Overview
"Working with spontaneous, freed brushwork unbound by academic convention, Tanaka emphasizes the effects of matter, surface, and light, arriving at a form of abstraction that grows organically from the observed world."
Shu Tanaka (b. 1908, Tokyo) was a Japanese painter who divided his career between Tokyo and Paris, studying at the École Normale Supérieure and establishing a sustained presence in the French art world. He exhibited at the Salon des Réalités Nouvelles in 1959 and held solo exhibitions at the Yoshii Gallery in both cities, with his work also appearing at Galerie Nichido.
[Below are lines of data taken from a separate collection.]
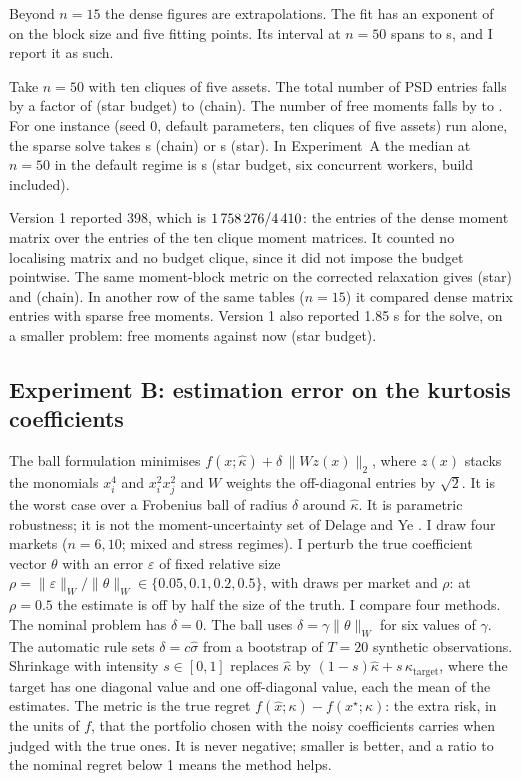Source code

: \documentclass[11pt,a4paper]{article}
\begin{document}
Beyond $n=15$ the dense figures are extrapolations.
The fit has an exponent of \dbExpTime{} on the block size and five fitting points.
Its interval at $n=50$ spans \dbExtTimeLoFifty{} to \dbExtTimeHiFifty{} s, and I report it as such.

Take $n=50$ with ten cliques of five assets.
The total number of PSD entries falls by a factor of \cxPsdStar{} (star budget) to \cxPsdChain{} (chain).
The number of free moments falls by \cxMomStar{} to \cxMomChain{}.
For one instance (seed 0, default parameters, ten cliques of five assets) run alone, the sparse solve takes \cxTimeChain{} s (chain) or \cxTimeStar{} s (star).
In Experiment~A the median at $n=50$ in the default regime is \aTimeSosDef{} s (star budget, six concurrent workers, build included).

Version 1 reported 398, which is $\vDenseEntries/\vSparseEntries$: the entries of the dense moment matrix over the entries of the ten clique moment matrices.
It counted no localising matrix and no budget clique, since it did not impose the budget pointwise.
The same moment-block metric on the corrected relaxation gives \cxBlkStar{} (star) and \cxBlkChain{} (chain).
In another row of the same tables ($n=15$) it compared dense matrix entries with sparse free moments.
Version 1 also reported 1.85 s for the solve, on a smaller problem: \vSparseMom{} free moments against \cxUniqStar{} now (star budget).

\subsection{Experiment B: estimation error on the kurtosis coefficients}
The ball formulation minimises $f(x;\hat\kappa)+\delta\,\|Wz(x)\|_2$, where $z(x)$ stacks the monomials $x_i^4$ and $x_i^2x_j^2$ and $W$ weights the off-diagonal entries by $\sqrt2$.
It is the worst case over a Frobenius ball of radius $\delta$ around $\hat\kappa$.
It is parametric robustness; it is not the moment-uncertainty set of Delage and Ye \cite{delage2010}.
I draw four markets ($n=6,10$; mixed and stress regimes).
I perturb the true coefficient vector $\theta$ with an error $\varepsilon$ of fixed relative size $\rho=\|\varepsilon\|_W/\|\theta\|_W\in\{0.05,0.1,0.2,0.5\}$, with \bDraws{} draws per market and $\rho$: at $\rho=0.5$ the estimate is off by half the size of the truth.
I compare four methods.
The nominal problem has $\delta=0$.
The ball uses $\delta=\gamma\|\theta\|_W$ for six values of $\gamma$.
The automatic rule sets $\delta=c\hat\sigma$ from a bootstrap of $T=20$ synthetic observations.
Shrinkage with intensity $s\in[0,1]$ replaces $\hat\kappa$ by $(1-s)\hat\kappa+s\,\kappa_{\mathrm{target}}$, where the target has one diagonal value and one off-diagonal value, each the mean of the estimates.
The metric is the true regret $f(\hat x;\kappa)-f(x^\star;\kappa)$: the extra risk, in the units of $f$, that the portfolio chosen with the noisy coefficients carries when judged with the true ones.
It is never negative; smaller is better, and a ratio to the nominal regret below 1 means the method helps.
\end{document}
Working in oil on canvas across Japanese and French landscape subjects, Tanaka developed a practice rooted in the territory between abstraction and observed nature, using spontaneous, freely applied brushwork to transcribe the effects of light, matter, and atmosphere. His work is collected internationally and continues to appear regularly at auction in France and the United States.
Works
  • Tache Jaune
    Shu Tanaka
    Tache Jaune
    Oil on Canvas
    19 7/8 X 24 1/8
  • Shu Tanaka
    Oil on Board
    15 5/8 X 20 1/4
Biography

Shu Tanaka was born in 1908 in Tokyo, Japan, and came of age during a period when Japanese artists were actively engaging with European modernism, many making extended stays in Paris to absorb the currents of abstraction, Impressionism, and the avant-garde then reshaping Western art. Tanaka was among them. After his studies at the École Normale Supérieure in Paris, he made numerous trips across Europe and established a sustained presence in the French capital, maintaining a dual life between Tokyo and Paris that shaped both the range and the spirit of his work.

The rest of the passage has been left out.